*Your goal:* Please write out all of the data below exactly, without including the pictures.

Stored data
<<<<
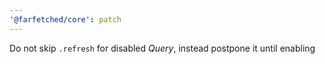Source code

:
 ```yaml
---
'@farfetched/core': patch
---
```


Do not skip `.refresh` for disabled _Query_, instead postpone it until enabling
>>>>
*Problem solution:*
Source code

:
 ```yaml
---
'@farfetched/core': patch
---
```


Do not skip `.refresh` for disabled _Query_, instead postpone it until enabling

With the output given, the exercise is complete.